_WHAT IS NEEDED:_ An exact transcription of the entries is required, with no images included.

Source records:
>>>

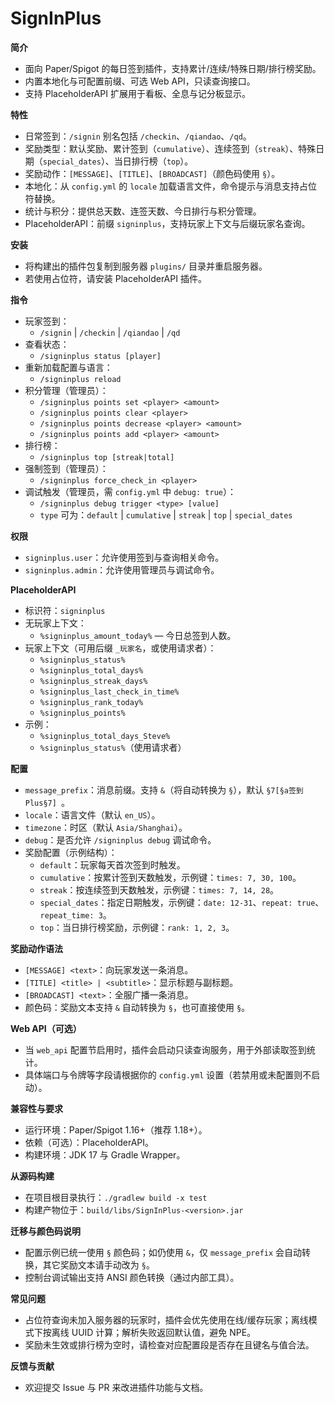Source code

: # SignInPlus

**简介**
- 面向 Paper/Spigot 的每日签到插件，支持累计/连续/特殊日期/排行榜奖励。
- 内置本地化与可配置前缀、可选 Web API，只读查询接口。
- 支持 PlaceholderAPI 扩展用于看板、全息与记分板显示。

**特性**
- 日常签到：`/signin` 别名包括 `/checkin`、`/qiandao`、`/qd`。
- 奖励类型：默认奖励、累计签到（`cumulative`）、连续签到（`streak`）、特殊日期（`special_dates`）、当日排行榜（`top`）。
- 奖励动作：`[MESSAGE]`、`[TITLE]`、`[BROADCAST]`（颜色码使用 `§`）。
- 本地化：从 `config.yml` 的 `locale` 加载语言文件，命令提示与消息支持占位符替换。
- 统计与积分：提供总天数、连签天数、今日排行与积分管理。
- PlaceholderAPI：前缀 `signinplus`，支持玩家上下文与后缀玩家名查询。

**安装**
- 将构建出的插件包复制到服务器 `plugins/` 目录并重启服务器。
- 若使用占位符，请安装 PlaceholderAPI 插件。

**指令**
- 玩家签到：
  - `/signin` | `/checkin` | `/qiandao` | `/qd`
- 查看状态：
  - `/signinplus status [player]`
- 重新加载配置与语言：
  - `/signinplus reload`
- 积分管理（管理员）：
  - `/signinplus points set <player> <amount>`
  - `/signinplus points clear <player>`
  - `/signinplus points decrease <player> <amount>`
  - `/signinplus points add <player> <amount>`
- 排行榜：
  - `/signinplus top [streak|total]`
- 强制签到（管理员）：
  - `/signinplus force_check_in <player>`
- 调试触发（管理员，需 `config.yml` 中 `debug: true`）：
  - `/signinplus debug trigger <type> [value]`
  - `type` 可为：`default` | `cumulative` | `streak` | `top` | `special_dates`

**权限**
- `signinplus.user`：允许使用签到与查询相关命令。
- `signinplus.admin`：允许使用管理员与调试命令。

**PlaceholderAPI**
- 标识符：`signinplus`
- 无玩家上下文：
  - ``%signinplus_amount_today%`` — 今日总签到人数。
- 玩家上下文（可用后缀 `_玩家名`，或使用请求者）：
  - ``%signinplus_status%``
  - ``%signinplus_total_days%``
  - ``%signinplus_streak_days%``
  - ``%signinplus_last_check_in_time%``
  - ``%signinplus_rank_today%``
  - ``%signinplus_points%``
- 示例：
  - ``%signinplus_total_days_Steve%``
  - ``%signinplus_status%``（使用请求者）

**配置**
- `message_prefix`：消息前缀。支持 `&`（将自动转换为 `§`），默认 `§7[§a签到Plus§7] `。
- `locale`：语言文件（默认 `en_US`）。
- `timezone`：时区（默认 `Asia/Shanghai`）。
- `debug`：是否允许 `/signinplus debug` 调试命令。
- 奖励配置（示例结构）：
  - `default`：玩家每天首次签到时触发。
  - `cumulative`：按累计签到天数触发，示例键：`times: 7, 30, 100`。
  - `streak`：按连续签到天数触发，示例键：`times: 7, 14, 28`。
  - `special_dates`：指定日期触发，示例键：`date: 12-31`、`repeat: true`、`repeat_time: 3`。
  - `top`：当日排行榜奖励，示例键：`rank: 1, 2, 3`。

**奖励动作语法**
- `[MESSAGE] <text>`：向玩家发送一条消息。
- `[TITLE] <title> | <subtitle>`：显示标题与副标题。
- `[BROADCAST] <text>`：全服广播一条消息。
- 颜色码：奖励文本支持 `&` 自动转换为 `§`，也可直接使用 `§`。

**Web API（可选）**
- 当 `web_api` 配置节启用时，插件会启动只读查询服务，用于外部读取签到统计。
- 具体端口与令牌等字段请根据你的 `config.yml` 设置（若禁用或未配置则不启动）。

**兼容性与要求**
- 运行环境：Paper/Spigot 1.16+（推荐 1.18+）。
- 依赖（可选）：PlaceholderAPI。
- 构建环境：JDK 17 与 Gradle Wrapper。

**从源码构建**
- 在项目根目录执行：``./gradlew build -x test``
- 构建产物位于：`build/libs/SignInPlus-<version>.jar`

**迁移与颜色码说明**
- 配置示例已统一使用 `§` 颜色码；如仍使用 `&`，仅 `message_prefix` 会自动转换，其它奖励文本请手动改为 `§`。
- 控制台调试输出支持 ANSI 颜色转换（通过内部工具）。

**常见问题**
- 占位符查询未加入服务器的玩家时，插件会优先使用在线/缓存玩家；离线模式下按离线 UUID 计算；解析失败返回默认值，避免 NPE。
- 奖励未生效或排行榜为空时，请检查对应配置段是否存在且键名与值合法。

**反馈与贡献**
- 欢迎提交 Issue 与 PR 来改进插件功能与文档。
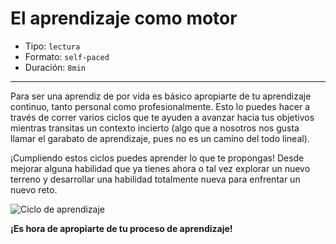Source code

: # El aprendizaje como motor  

* Tipo: `lectura`
* Formato: `self-paced`
* Duración: `8min`

***

Para ser una aprendiz de por vida es básico apropiarte de tu aprendizaje
continuo, tanto personal como profesionalmente. Esto lo puedes hacer a través de
correr varios ciclos que te ayuden a avanzar hacia tus objetivos mientras
transitas un contexto incierto (algo que a nosotros nos gusta
llamar el garabato de aprendizaje, pues no es un camino del todo lineal).

¡Cumpliendo estos ciclos puedes aprender lo que te propongas! Desde
mejorar alguna habilidad que ya tienes ahora o tal vez explorar un nuevo terreno y
desarrollar una habilidad totalmente nueva para enfrentar un nuevo reto.

![Ciclo de aprendizaje](https://user-images.githubusercontent.com/36275285/82513666-46862a80-9ad9-11ea-8237-1f7a27cf4b71.png)

**¡Es hora de apropiarte de tu proceso de aprendizaje!**

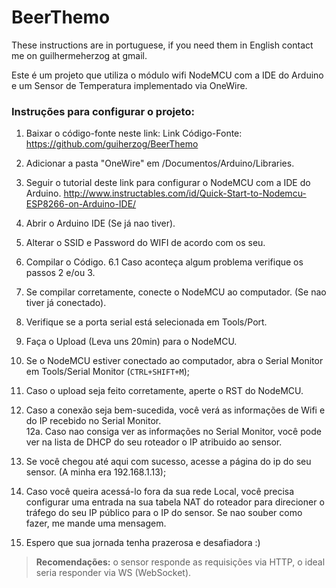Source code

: # BeerThemo
These instructions are in portuguese, if you need them in English contact me on guilhermeherzog at gmail.

Este é um projeto que utiliza o módulo wifi NodeMCU com a IDE do Arduino e um Sensor de Temperatura implementado via OneWire.

### Instruções para configurar o projeto:

 1. Baixar o código-fonte neste link: 	Link Código-Fonte:
    https://github.com/guiherzog/BeerThemo	 
    
 2. Adicionar a pasta "OneWire" em /Documentos/Arduino/Libraries.
 3. Seguir o tutorial deste link para configurar o NodeMCU com a IDE do Arduino.
    	http://www.instructables.com/id/Quick-Start-to-Nodemcu-ESP8266-on-Arduino-IDE/
    	
 4. Abrir o Arduino IDE (Se já nao tiver). 
 5. Alterar o SSID e Password do WIFI de acordo com os seu. 
 6. Compilar o Código.
	    6.1 Caso aconteça algum problema verifique os passos 2 e/ou 3. 
 7. Se compilar corretamente, conecte o NodeMCU ao computador. (Se nao
    tiver já conectado). 
 8. Verifique se a porta serial está selecionada em Tools/Port. 
 9. Faça o Upload (Leva uns 20min) para o NodeMCU. 
 10. Se o NodeMCU estiver conectado ao computador, abra o Serial Monitor
    em Tools/Serial Monitor (`CTRL+SHIFT+M`); 
 11. Caso o upload seja feito corretamente, aperte o RST do NodeMCU. 
 12. Caso a conexão seja bem-sucedida, você verá as informações de Wifi e do IP recebido no Serial Monitor. 	
	 12a. Caso nao consiga ver as informações no Serial Monitor, você pode ver na lista de DHCP do seu roteador o IP atribuido ao sensor. 
 13. Se você chegou até aqui com sucesso, acesse a página do ip do seu sensor. (A minha era 192.168.1.13); 
 14. Caso você queira acessá-lo fora da sua rede Local, você precisa configurar uma entrada na sua tabela NAT do roteador para direcioner o tráfego do seu IP público para o IP do sensor. Se nao souber como fazer, me mande uma mensagem. 
 15. Espero que sua jornada tenha prazerosa e desafiadora :)

> **Recomendações:** o sensor responde as requisições via HTTP, o ideal seria responder via WS (WebSocket).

<<<

_EXERCISE SOLUTION:_
Source code

: # SignInPlus

**简介**
- 面向 Paper/Spigot 的每日签到插件，支持累计/连续/特殊日期/排行榜奖励。
- 内置本地化与可配置前缀、可选 Web API，只读查询接口。
- 支持 PlaceholderAPI 扩展用于看板、全息与记分板显示。

**特性**
- 日常签到：`/signin` 别名包括 `/checkin`、`/qiandao`、`/qd`。
- 奖励类型：默认奖励、累计签到（`cumulative`）、连续签到（`streak`）、特殊日期（`special_dates`）、当日排行榜（`top`）。
- 奖励动作：`[MESSAGE]`、`[TITLE]`、`[BROADCAST]`（颜色码使用 `§`）。
- 本地化：从 `config.yml` 的 `locale` 加载语言文件，命令提示与消息支持占位符替换。
- 统计与积分：提供总天数、连签天数、今日排行与积分管理。
- PlaceholderAPI：前缀 `signinplus`，支持玩家上下文与后缀玩家名查询。

**安装**
- 将构建出的插件包复制到服务器 `plugins/` 目录并重启服务器。
- 若使用占位符，请安装 PlaceholderAPI 插件。

**指令**
- 玩家签到：
  - `/signin` | `/checkin` | `/qiandao` | `/qd`
- 查看状态：
  - `/signinplus status [player]`
- 重新加载配置与语言：
  - `/signinplus reload`
- 积分管理（管理员）：
  - `/signinplus points set <player> <amount>`
  - `/signinplus points clear <player>`
  - `/signinplus points decrease <player> <amount>`
  - `/signinplus points add <player> <amount>`
- 排行榜：
  - `/signinplus top [streak|total]`
- 强制签到（管理员）：
  - `/signinplus force_check_in <player>`
- 调试触发（管理员，需 `config.yml` 中 `debug: true`）：
  - `/signinplus debug trigger <type> [value]`
  - `type` 可为：`default` | `cumulative` | `streak` | `top` | `special_dates`

**权限**
- `signinplus.user`：允许使用签到与查询相关命令。
- `signinplus.admin`：允许使用管理员与调试命令。

**PlaceholderAPI**
- 标识符：`signinplus`
- 无玩家上下文：
  - ``%signinplus_amount_today%`` — 今日总签到人数。
- 玩家上下文（可用后缀 `_玩家名`，或使用请求者）：
  - ``%signinplus_status%``
  - ``%signinplus_total_days%``
  - ``%signinplus_streak_days%``
  - ``%signinplus_last_check_in_time%``
  - ``%signinplus_rank_today%``
  - ``%signinplus_points%``
- 示例：
  - ``%signinplus_total_days_Steve%``
  - ``%signinplus_status%``（使用请求者）

**配置**
- `message_prefix`：消息前缀。支持 `&`（将自动转换为 `§`），默认 `§7[§a签到Plus§7] `。
- `locale`：语言文件（默认 `en_US`）。
- `timezone`：时区（默认 `Asia/Shanghai`）。
- `debug`：是否允许 `/signinplus debug` 调试命令。
- 奖励配置（示例结构）：
  - `default`：玩家每天首次签到时触发。
  - `cumulative`：按累计签到天数触发，示例键：`times: 7, 30, 100`。
  - `streak`：按连续签到天数触发，示例键：`times: 7, 14, 28`。
  - `special_dates`：指定日期触发，示例键：`date: 12-31`、`repeat: true`、`repeat_time: 3`。
  - `top`：当日排行榜奖励，示例键：`rank: 1, 2, 3`。

**奖励动作语法**
- `[MESSAGE] <text>`：向玩家发送一条消息。
- `[TITLE] <title> | <subtitle>`：显示标题与副标题。
- `[BROADCAST] <text>`：全服广播一条消息。
- 颜色码：奖励文本支持 `&` 自动转换为 `§`，也可直接使用 `§`。

**Web API（可选）**
- 当 `web_api` 配置节启用时，插件会启动只读查询服务，用于外部读取签到统计。
- 具体端口与令牌等字段请根据你的 `config.yml` 设置（若禁用或未配置则不启动）。

**兼容性与要求**
- 运行环境：Paper/Spigot 1.16+（推荐 1.18+）。
- 依赖（可选）：PlaceholderAPI。
- 构建环境：JDK 17 与 Gradle Wrapper。

**从源码构建**
- 在项目根目录执行：``./gradlew build -x test``
- 构建产物位于：`build/libs/SignInPlus-<version>.jar`

**迁移与颜色码说明**
- 配置示例已统一使用 `§` 颜色码；如仍使用 `&`，仅 `message_prefix` 会自动转换，其它奖励文本请手动改为 `§`。
- 控制台调试输出支持 ANSI 颜色转换（通过内部工具）。

**常见问题**
- 占位符查询未加入服务器的玩家时，插件会优先使用在线/缓存玩家；离线模式下按离线 UUID 计算；解析失败返回默认值，避免 NPE。
- 奖励未生效或排行榜为空时，请检查对应配置段是否存在且键名与值合法。

**反馈与贡献**
- 欢迎提交 Issue 与 PR 来改进插件功能与文档。
Source code

: # El aprendizaje como motor  

* Tipo: `lectura`
* Formato: `self-paced`
* Duración: `8min`

***

Para ser una aprendiz de por vida es básico apropiarte de tu aprendizaje
continuo, tanto personal como profesionalmente. Esto lo puedes hacer a través de
correr varios ciclos que te ayuden a avanzar hacia tus objetivos mientras
transitas un contexto incierto (algo que a nosotros nos gusta
llamar el garabato de aprendizaje, pues no es un camino del todo lineal).

¡Cumpliendo estos ciclos puedes aprender lo que te propongas! Desde
mejorar alguna habilidad que ya tienes ahora o tal vez explorar un nuevo terreno y
desarrollar una habilidad totalmente nueva para enfrentar un nuevo reto.

![Ciclo de aprendizaje](https://user-images.githubusercontent.com/36275285/82513666-46862a80-9ad9-11ea-8237-1f7a27cf4b71.png)

**¡Es hora de apropiarte de tu proceso de aprendizaje!**

Source code

: # BeerThemo
These instructions are in portuguese, if you need them in English contact me on guilhermeherzog at gmail.

Este é um projeto que utiliza o módulo wifi NodeMCU com a IDE do Arduino e um Sensor de Temperatura implementado via OneWire.

### Instruções para configurar o projeto:

 1. Baixar o código-fonte neste link: 	Link Código-Fonte:
    https://github.com/guiherzog/BeerThemo	 
    
 2. Adicionar a pasta "OneWire" em /Documentos/Arduino/Libraries.
 3. Seguir o tutorial deste link para configurar o NodeMCU com a IDE do Arduino.
    	http://www.instructables.com/id/Quick-Start-to-Nodemcu-ESP8266-on-Arduino-IDE/
    	
 4. Abrir o Arduino IDE (Se já nao tiver). 
 5. Alterar o SSID e Password do WIFI de acordo com os seu. 
 6. Compilar o Código.
	    6.1 Caso aconteça algum problema verifique os passos 2 e/ou 3. 
 7. Se compilar corretamente, conecte o NodeMCU ao computador. (Se nao
    tiver já conectado). 
 8. Verifique se a porta serial está selecionada em Tools/Port. 
 9. Faça o Upload (Leva uns 20min) para o NodeMCU. 
 10. Se o NodeMCU estiver conectado ao computador, abra o Serial Monitor
    em Tools/Serial Monitor (`CTRL+SHIFT+M`); 
 11. Caso o upload seja feito corretamente, aperte o RST do NodeMCU. 
 12. Caso a conexão seja bem-sucedida, você verá as informações de Wifi e do IP recebido no Serial Monitor. 	
	 12a. Caso nao consiga ver as informações no Serial Monitor, você pode ver na lista de DHCP do seu roteador o IP atribuido ao sensor. 
 13. Se você chegou até aqui com sucesso, acesse a página do ip do seu sensor. (A minha era 192.168.1.13); 
 14. Caso você queira acessá-lo fora da sua rede Local, você precisa configurar uma entrada na sua tabela NAT do roteador para direcioner o tráfego do seu IP público para o IP do sensor. Se nao souber como fazer, me mande uma mensagem. 
 15. Espero que sua jornada tenha prazerosa e desafiadora :)

> **Recomendações:** o sensor responde as requisições via HTTP, o ideal seria responder via WS (WebSocket).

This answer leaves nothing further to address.